# Hardinge DSM-A Automatic Turret Lathe



## rake60 (Nov 1, 2011)

In my thread _*Sent Home From Work to Work*_ I show making parts for a machine at work.
I thought some of you might be interested in seeing the machine.

It's a 1970's Era, Hardinge DSM-A Automatic Turret Lathe.












The wear around the buttons on the control panel prove the machine's "experience".

Automatic then meant something other than what it does today.
It runs off micro switches and mechanical relays. When a cross slide is programed to run
it feeds in until a threaded adjustment rod contacts it's micro switch, then it returns to it's
home position. An adjustable hydraulic valve controls how far it rapids in before going into the feed speed
that is set by another adjustable hydraulic valve. The return speed is controlled by a third valve knob.

Are you following this? ???

The 6 position turret infeed depths are controlled by another micro switch system and 6 adjustable rods.

The "Programing Unit" is even more entertaining.
Little cam lugs on a rotating nylon drum are moved to the right to enable an action for a cross slide or other 
tool slide. Moving the cam to the left disables that tool for that position.
Then there is a smaller rotating drum below that with adjustable cam stops on it. The turret rapids until
the roller hits one of the cam stops. Then it slows to the feed set by another set of adjustable hydraulic slides.

Maybe this will help to make sense of all that:

[ame]http://www.youtube.com/watch?v=PryGRXo-J5o[/ame]

It sounds pretty antiquated but it works very well for the need at hand.
You would think adjusting depth with a screw would be difficult and unreliable.
It isn't that hard and I ran 2200 pieces on this machine today with only 4 minor adjustments.

All it it's doing is cutting a snap ring groove and cutting a chamfer on each piece.
The snap ring groove has .004" tolerance. I've had no problem holding that.

So with all of my hobby shop made parts, here it is at work making parts:

[ame]http://www.youtube.com/watch?v=GoJrpbrgqaE[/ame] 

It was a lot of fun getting this machine ready to make parts and it's even more fun to run!
It does keep you busy loading parts and watching for anything that may go wrong.
(And things DO go wrong occasionally!)

I Love My Job!!!

Rick


----------



## lazylathe (Nov 1, 2011)

That was awesome!!! ;D
Thanks for sharing that and taking the time ti upload the videos!!

Those old machines are still so cool!
I love all the clicks it makes, sounds like it is thinking.

Andrew


----------



## steamer (Nov 1, 2011)

That is Really cool Rick!

Thanks for posting that....you don't see that much anymore!

Dave


----------



## rake60 (Nov 3, 2011)

First Crash!
(I'm sure there will be more.)

This permanently swedged assembly is supposed to be two separate parts.

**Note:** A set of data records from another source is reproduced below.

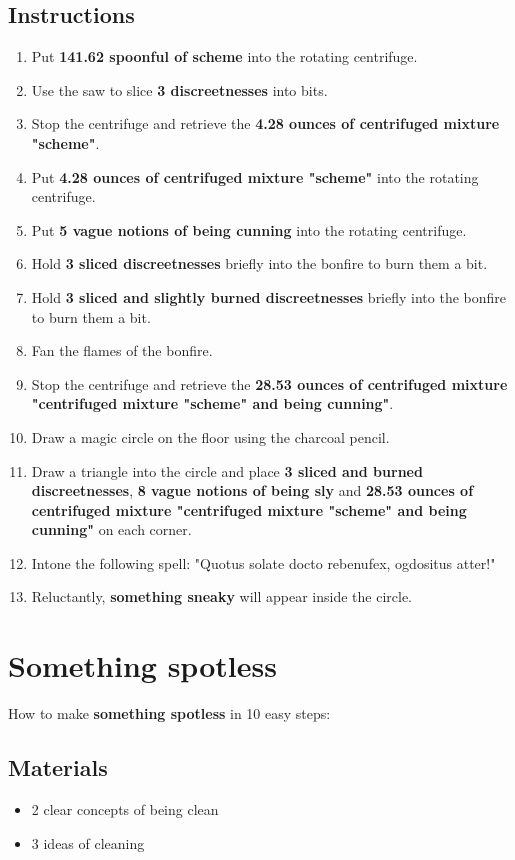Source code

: \documentclass{article}
\begin{document}
\subsection{Instructions}\begin{enumerate}
\item 
Put \textbf{141.62 spoonful of scheme} into the rotating centrifuge.
\item 
Use the saw to slice \textbf{3 discreetnesses} into bits.
\item 
Stop the centrifuge and retrieve the \textbf{4.28 ounces of centrifuged mixture "scheme"}.
\item 
Put \textbf{4.28 ounces of centrifuged mixture "scheme"} into the rotating centrifuge.
\item 
Put \textbf{5 vague notions of being cunning} into the rotating centrifuge.
\item 
Hold \textbf{3 sliced discreetnesses} briefly into the bonfire to burn them a bit.
\item 
Hold \textbf{3 sliced and slightly burned discreetnesses} briefly into the bonfire to burn them a bit.
\item 
Fan the flames of the bonfire.
\item 
Stop the centrifuge and retrieve the \textbf{28.53 ounces of centrifuged mixture "centrifuged mixture "scheme" and being cunning"}.
\item 
Draw a magic circle on the floor using the charcoal pencil.
\item 
Draw a triangle into the circle and place \textbf{3 sliced and burned discreetnesses}, \textbf{8 vague notions of being sly} and \textbf{28.53 ounces of centrifuged mixture "centrifuged mixture "scheme" and being cunning"} on each corner.
\item 
Intone the following spell: "Quotus solate docto rebenufex, ogdositus atter!"
\item 
Reluctantly, \textbf{something sneaky} will appear inside the circle.
\end{enumerate}
\newpage
\section{Something spotless}How to make \textbf{something spotless} in 10 easy steps:

\subsection{Materials}\begin{itemize}
\item 
2 clear concepts of being clean
\item 
3 ideas of cleaning
\end{itemize}
\end{document}
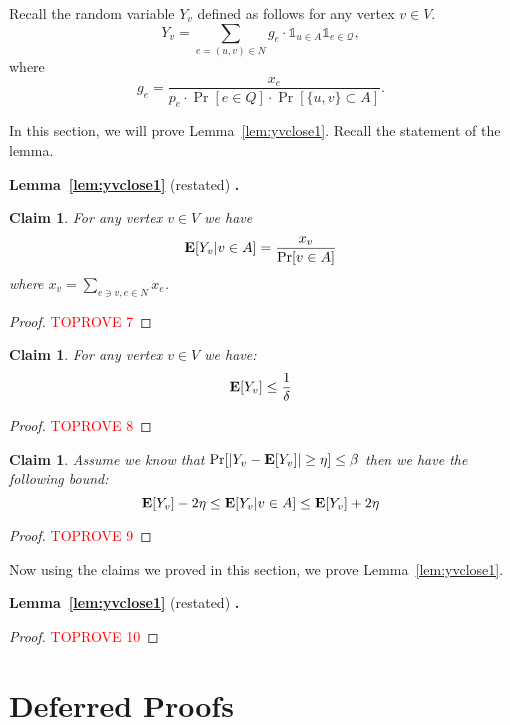 \documentclass[letterpaper,11pt]{article}
\DeclareMathOperator{\E}{\ensuremath{\normalfont \textbf{E}}}
\newtheorem{claim}[lemma]{Claim}
\newcommand{\restatelem}[2]{\noindent \textbf{Lemma~#1} (restated) \textbf{.} {\em #2}}
\begin{document}
Recall the random variable $Y_v$ defined as follows for any vertex $v\in V$.
$$Y_v = \sum_{e=(u,v) \in N} g_{e} \cdot\mathds{1}_{u\in A}  \mathds{1}_{e\in \mathcal{Q}},$$
where $$g_e=\frac{x_e}{p_e\cdot\Pr[e \in Q]\cdot\Pr[\{u, v\} \subset A]}.$$

In this section, we will prove Lemma~\ref{lem:yvclose1}. Recall the statement of the lemma.

\restatelem{\ref{lem:yvclose1}}{\lemyvaboutone{}}



\begin{claim}\label{claim:kjnrrfnj3r}
For any vertex $v\in V$ we have   $$\E[Y_v|v\in A] = \frac{x_v}{\Pr[v\in  A]}$$ where $x_v = \sum_{e \ni v, e \in N} x_e$.
\end{claim}
\begin{proof}\textcolor{red}{TOPROVE 7}\end{proof}

\begin{claim}\label{claim:expY}
     For any vertex $v\in  V$ we have:
     $$\E[Y_v]\leq \frac{1}{\delta}$$
\end{claim}
\begin{proof}\textcolor{red}{TOPROVE 8}\end{proof}

\begin{claim}\label{claim:YVconditionAdiff}
    Assume we know that 
    $\Pr[|Y_v - \E[Y_v]| \geq \eta] \leq \beta$
    then we have the following bound:
    $$
    \E[Y_v] - 2 \eta \leq \E[Y_v | v \in A] \leq \E[Y_v] + 2\eta
    $$
    
\end{claim}

\newcommand{\NOT}[1]{\ensuremath{\mathrlap{#1}\phantom{#1}}}

\begin{proof}\textcolor{red}{TOPROVE 9}\end{proof}
Now using the claims we proved in this section, we prove Lemma~\ref{lem:yvclose1}.

\restatelem{\ref{lem:yvclose1}}{\lemyvaboutone{}}
 


\begin{proof}\textcolor{red}{TOPROVE 10}\end{proof} \section{Deferred Proofs}\label{section:proofs}
\end{document}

I'll be working at home in my hobby shop again tomorrow making new parts for the loading
mandrels. The die springs will be replaced with Belleville spring washers and the spacers 
will have double the wall thickness.

_Back to the drawing board..._

Rick


----------



## rake60 (Mar 16, 2012)

It has been awhile since I posted this thread about the the old Hardinge DSM-A automatic
turret lathes, (also known as Automatic Screw Machines), that we have at work.

I have made a lot of modifications to the parts loaders, collet ejectors and programing processes
since then. They are much more reliable and precise.

We have two of these old workhorses and until today, each machine had an operator.
Today I had one of the fork truck operators turn one of the machines around so the control panels 
were facing each other. I wanted to see if it was possible to feed parts to both machines at the same time.

On a good day, running one machine, you can easily process 400 parts per hour.
I couldn't run that speed operating two machines, but was able to get a consistent 740 parts per
hour out of the pair of them. 

Labor is 70% of manufacturing cost so proving this can be done is a BIG step toward growing the 
secondary machining department at this company.

Even better, one of the guys who runs those machines is all excited about trying to run both of 
these machines at time himself!

_*Damn Machinist's Mentalities!*_ 

Rick


----------



## ksouers (Mar 16, 2012)

Don't let the shop steward find out!  :big:


----------



## rake60 (Mar 16, 2012)

ksouers  said:
			
		

> Don't let the shop steward find out! :big:



There is no Shop Steward.

I was hired there to set up the secondary department and machines.
This is a new area for the company. All of their secondary machine work had been outsourced 
up until now. 

It's kind of fun to be in on the ground floor of an expanding young company.

*This* is what we have to work with, and *THIS* is what we can *DO* with it!

I'm lovin it!

Rick


----------